The fact is that these people are experiencing some religious fear of water. Therefore, they never wash and in every possible way avoid contact with water. Ethnographers consider this tribe to endanger; in a few decades, information about the Bergdam will likely remain only on paper.
The unique Bergdam tribe is considered underdeveloped and lives in the Kalahari Desert
Unshakable faith in the sun god
Bergdam is called “black people.” Perhaps that was their nickname for their unusual habit of not washing, or perhaps for their bluish-black skin.
But you can’t call the Bergdams completely dirty: they carefully monitor the teeth, cleaning them with a piece of leather and wooden sticks, vaguely similar to our toothbrushes. However, due to the lifestyle and diet, it is pretty tricky for Bergdams to preserve their teeth: they eat roots, on which the teeth grind off over time.
These locals are adapting to changing natural conditions. Traditionally, men are engaged in hunting, but if it were impossible to get meat, they feed on insects, cooking termite soups, and frying grasshoppers.

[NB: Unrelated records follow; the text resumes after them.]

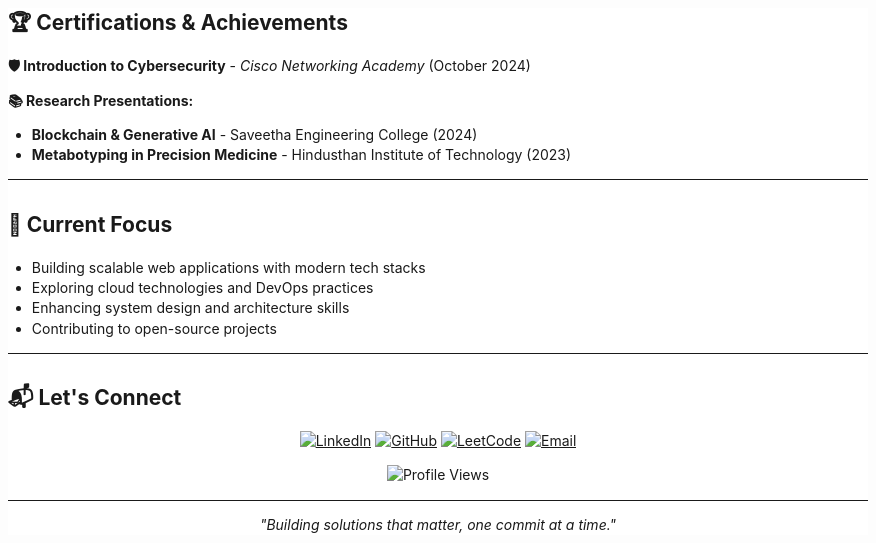 
## 🏆 Certifications & Achievements

**🛡️ Introduction to Cybersecurity** - *Cisco Networking Academy* (October 2024)

**📚 Research Presentations:**
- **Blockchain & Generative AI** - Saveetha Engineering College (2024)
- **Metabotyping in Precision Medicine** - Hindusthan Institute of Technology (2023)

---

## 🎯 Current Focus

- Building scalable web applications with modern tech stacks
- Exploring cloud technologies and DevOps practices
- Enhancing system design and architecture skills
- Contributing to open-source projects

---

## 📬 Let's Connect

<div align="center">

[![LinkedIn](https://img.shields.io/badge/LinkedIn-0077B5?style=for-the-badge&logo=linkedin&logoColor=white)](https://linkedin.com/in/vignesh-k-s)
[![GitHub](https://img.shields.io/badge/GitHub-181717?style=for-the-badge&logo=github&logoColor=white)](https://github.com/K-S-VICKY)
[![LeetCode](https://img.shields.io/badge/LeetCode-FFA116?style=for-the-badge&logo=leetcode&logoColor=white)](https://leetcode.com/u/Vignesh-K-S)
[![Email](https://img.shields.io/badge/Email-EA4335?style=for-the-badge&logo=gmail&logoColor=white)](mailto:vigneshsaravananks@gmail.com)

![Profile Views](https://komarev.com/ghpvc/?username=K-S-VICKY&color=2D9CDB&style=flat-square)

</div>

---

<div align="center">

*"Building solutions that matter, one commit at a time."*

</div>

Fire is sacred for Bergdams, and only men can approach it. Before making a fire, the elders perform a special ritual.
The people worship the sun god” Kamabu.” People turn to him with requests for a successful hunt and health. But in the tribe, there is also an “earthly” representative of the sun god – a sorcerer. Its believe that he has a special bond with Kamabu; God speaks to him.
The sorcerer in the tribe also acts as a healer: he verdicts whether the patient can survive (of course, having before talked with the sun god). If a person is terminally ill, he leaves the tribe: no one cares about him and dies alone.
According to the sorcerer (and Kamabu), if there is still hope, then treatment is carried out: the disease is “expelled” to one place on the body with the help of a particular rite and then burned. Therefore, many Bergdams have terrible scars.
Amazing Aboriginal rites
Such tribes of aborigines help to look at the history of man’s formation from a completely different angle. Indeed, many beliefs and traditions are often similar among modern African tribes and Europeans.
So, the Bergdam have a rite of initiation. A young man becomes a man after his first hunt. Usually, the search lasts two days: on the first day, the prey is eaten only by the men of the tribe, and on the second day after the hunt, young men can also start hunting.
Girls also have a rite of initiation. It occurs when a girl develops mammary glands; before, she forbids eating food with adult women. When the girl’s first period comes, the tribe arranges a ritual of sacrifice; thereby, the initiation rite wholly complete.
Twins are a curse
The birth of a child in the tribe is a memorable holiday. And on this occasion, too, there is a ritual that may seem wild. The baby’s father roasts a piece of meat on the fire and smears himself with fat. He then rolls the dirt off his skin and collects it in a small pouch.
This particular amulet should give the newborn protection. Then the father, hanging the amulet around the child’s neck, spits on his chest, rubs the saliva and provides the baby with a name.
But these natives also have a more monstrous tradition: the birth of twins is considered a curse. And to get rid of one, you need to bury one of the children alive.